ECLI:NL:RBMNE:2022:1679
Rechtbank Midden-Nederland
- Proces-verbaal
- Rechtspraak.nl
Beroep tegen WOZ-waarde van onroerende zaak ongegrond verklaard; procesorde en tijdigheid van beroepsgronden
In deze zaak heeft de Rechtbank Midden-Nederland op 13 april 2022 uitspraak gedaan in een beroep tegen de vastgestelde WOZ-waarde van een woning. De heffingsambtenaar van de gemeente had de waarde van de onroerende zaak vastgesteld op € 290.000,- per 1 januari 2020, waarop een aanslag onroerendezaakbelastingen was opgelegd. Eiser, eigenaar van de woning, was het niet eens met deze waarde en stelde een lagere waarde van € 255.000,- voor.

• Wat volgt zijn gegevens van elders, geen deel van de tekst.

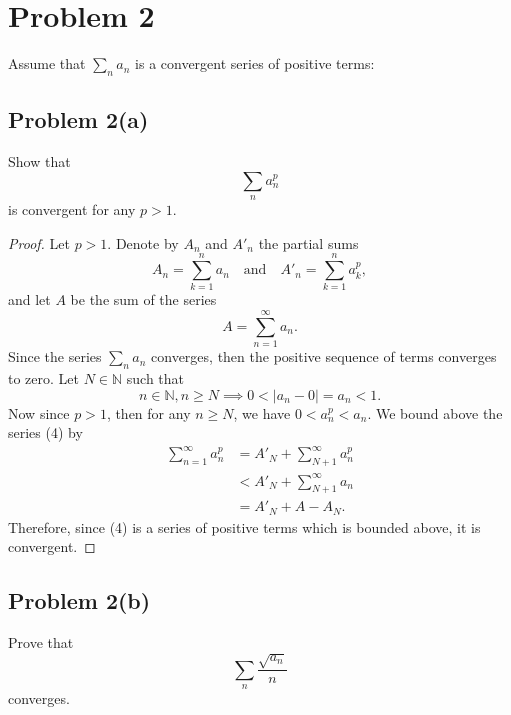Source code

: \documentclass[12pt]{article}
\newenvironment{problem}
    {\begin{lrbox}{\mybox}\begin{minipage}{0.98\textwidth}}
    {\end{minipage}\end{lrbox}\framebox[\textwidth]{\usebox{\mybox}}}
\newcommand{\isp}[1]{\quad\text{#1}\quad}
\newcommand{\N}{\mathbb{N}} %
\newcommand{\<}{\left\langle} %
\renewcommand{\>}{\right\rangle} %
\begin{document}
\newpage
\section*{Problem 2}
\begin{problem}
    Assume that $\sum_n a_n$ is a convergent series of positive terms:  
\end{problem}

\subsection*{Problem 2(a)}
\begin{problem}
    Show that 
    \begin{equation}
        \sum_n a_n^p
    \end{equation}
    is convergent for any $p>1$.
\end{problem}

\begin{proof}
    Let $p > 1$. Denote by $A_n$ and $A'_n$ the partial sums
    \[
        A_n = \sum_{k = 1}^n a_n \isp{and} A'_n = \sum_{k = 1}^n a_k^p,
    \]
    and let $A$ be the sum of the series
    \[
        A = \sum_{n = 1}^\infty a_n.
    \]
    Since the series $\sum_n a_n$ converges, then the positive sequence of terms converges to zero. Let $N \in \N$ such that
    \[
        n \in \N, n \geq N \implies 0 < |a_n - 0| = a_n < 1.
    \]
    Now since $p > 1$, then for any $n \geq N$, we have $0 < a_n^p < a_n$. We bound above the series (4) by
    \begin{align*}
        \sum_{n = 1}^\infty a_n^p 
            &= A'_N + \sum_{N + 1}^\infty a_n^p \\
            &< A'_N + \sum_{N + 1}^\infty a_n \\
            &= A'_N + A - A_N.
    \end{align*}
    Therefore, since (4) is a series of positive terms which is bounded above, it is convergent.
    
\end{proof}

\newpage
\subsection*{Problem 2(b)}
\begin{problem}
    Prove that 
    \begin{equation}
        \sum_n \frac{\sqrt{a_n}}{n}
    \end{equation}
    converges.
\end{problem}
\end{document}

De rechtbank heeft het beroep ongegrond verklaard, omdat eiser zijn beroepsgronden te laat had aangevoerd, wat in strijd was met de goede procesorde. De rechtbank oordeelde dat van een belanghebbende verwacht mag worden dat hij zijn beroepsgronden tijdig indient. Eiser had op de zitting een beroepsgrond ingetrokken en een andere beroepsgrond over de aankoopprijs van de woning pas op de zitting ingebracht, wat de rechtbank niet kon accepteren. De rechtbank concludeerde dat de heffingsambtenaar voldoende aannemelijk had gemaakt dat de WOZ-waarde niet te hoog was vastgesteld, mede door de overgelegde taxatiematrix. De rechtbank heeft ook geoordeeld dat de referentiewoningen goed vergelijkbaar waren met de woning van eiser en dat er rekening was gehouden met de gedateerde voorzieningen. De uitspraak is gedaan door mr. R.C. Moed, rechter, en is openbaar uitgesproken op 13 april 2022.